*** Information shown Section Begins ***

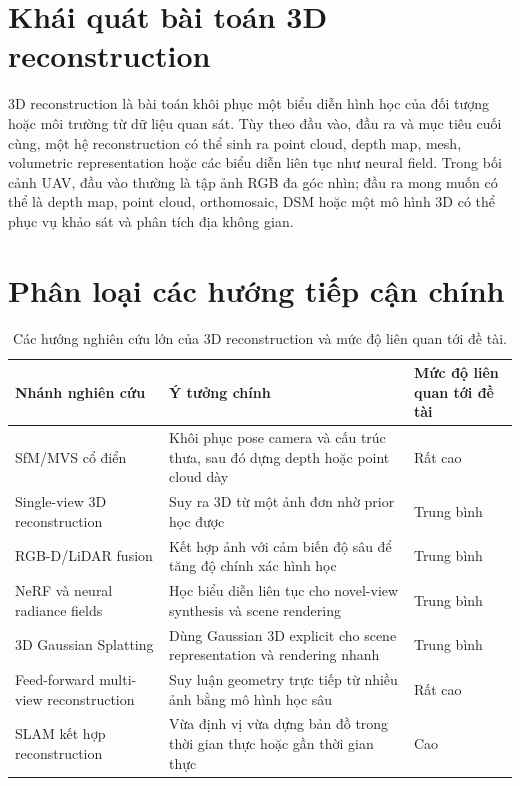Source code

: \documentclass[../DoAn.tex]{subfiles}
\begin{document}
\section{Khái quát bài toán 3D reconstruction}

3D reconstruction là bài toán khôi phục một biểu diễn hình học của đối tượng hoặc môi trường từ dữ liệu quan sát. Tùy theo đầu vào, đầu ra và mục tiêu cuối cùng, một hệ reconstruction có thể sinh ra point cloud, depth map, mesh, volumetric representation hoặc các biểu diễn liên tục như neural field. Trong bối cảnh UAV, đầu vào thường là tập ảnh RGB đa góc nhìn; đầu ra mong muốn có thể là depth map, point cloud, orthomosaic, DSM hoặc một mô hình 3D có thể phục vụ khảo sát và phân tích địa không gian.

\section{Phân loại các hướng tiếp cận chính}

\begin{table}[t]
\centering
\small
\begin{tabularx}{\textwidth}{>{\raggedright\arraybackslash}p{3.5cm} >{\raggedright\arraybackslash}X >{\raggedright\arraybackslash}p{3.4cm}}
\toprule
\textbf{Nhánh nghiên cứu} & \textbf{Ý tưởng chính} & \textbf{Mức độ liên quan tới đề tài} \\
\midrule
SfM/MVS cổ điển & Khôi phục pose camera và cấu trúc thưa, sau đó dựng depth hoặc point cloud dày & Rất cao \\
Single-view 3D reconstruction & Suy ra 3D từ một ảnh đơn nhờ prior học được & Trung bình \\
RGB-D/LiDAR fusion & Kết hợp ảnh với cảm biến độ sâu để tăng độ chính xác hình học & Trung bình \\
NeRF và neural radiance fields & Học biểu diễn liên tục cho novel-view synthesis và scene rendering & Trung bình \\
3D Gaussian Splatting & Dùng Gaussian 3D explicit cho scene representation và rendering nhanh & Trung bình \\
Feed-forward multi-view reconstruction & Suy luận geometry trực tiếp từ nhiều ảnh bằng mô hình học sâu & Rất cao \\
SLAM kết hợp reconstruction & Vừa định vị vừa dựng bản đồ trong thời gian thực hoặc gần thời gian thực & Cao \\
\bottomrule
\end{tabularx}
\caption{Các hướng nghiên cứu lớn của 3D reconstruction và mức độ liên quan tới đề tài.}
\label{tab:survey-directions}
\end{table}
\end{document}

*** Information shown Section Ends ***

» **Problem statement**:
Transcribe every entry word for word, excluding images.

» **Answer to the problem**:
Source code

: \documentclass[../DoAn.tex]{subfiles}
\begin{document}
\section{Khái quát bài toán 3D reconstruction}

3D reconstruction là bài toán khôi phục một biểu diễn hình học của đối tượng hoặc môi trường từ dữ liệu quan sát. Tùy theo đầu vào, đầu ra và mục tiêu cuối cùng, một hệ reconstruction có thể sinh ra point cloud, depth map, mesh, volumetric representation hoặc các biểu diễn liên tục như neural field. Trong bối cảnh UAV, đầu vào thường là tập ảnh RGB đa góc nhìn; đầu ra mong muốn có thể là depth map, point cloud, orthomosaic, DSM hoặc một mô hình 3D có thể phục vụ khảo sát và phân tích địa không gian.

\section{Phân loại các hướng tiếp cận chính}

\begin{table}[t]
\centering
\small
\begin{tabularx}{\textwidth}{>{\raggedright\arraybackslash}p{3.5cm} >{\raggedright\arraybackslash}X >{\raggedright\arraybackslash}p{3.4cm}}
\toprule
\textbf{Nhánh nghiên cứu} & \textbf{Ý tưởng chính} & \textbf{Mức độ liên quan tới đề tài} \\
\midrule
SfM/MVS cổ điển & Khôi phục pose camera và cấu trúc thưa, sau đó dựng depth hoặc point cloud dày & Rất cao \\
Single-view 3D reconstruction & Suy ra 3D từ một ảnh đơn nhờ prior học được & Trung bình \\
RGB-D/LiDAR fusion & Kết hợp ảnh với cảm biến độ sâu để tăng độ chính xác hình học & Trung bình \\
NeRF và neural radiance fields & Học biểu diễn liên tục cho novel-view synthesis và scene rendering & Trung bình \\
3D Gaussian Splatting & Dùng Gaussian 3D explicit cho scene representation và rendering nhanh & Trung bình \\
Feed-forward multi-view reconstruction & Suy luận geometry trực tiếp từ nhiều ảnh bằng mô hình học sâu & Rất cao \\
SLAM kết hợp reconstruction & Vừa định vị vừa dựng bản đồ trong thời gian thực hoặc gần thời gian thực & Cao \\
\bottomrule
\end{tabularx}
\caption{Các hướng nghiên cứu lớn của 3D reconstruction và mức độ liên quan tới đề tài.}
\label{tab:survey-directions}
\end{table}
\end{document}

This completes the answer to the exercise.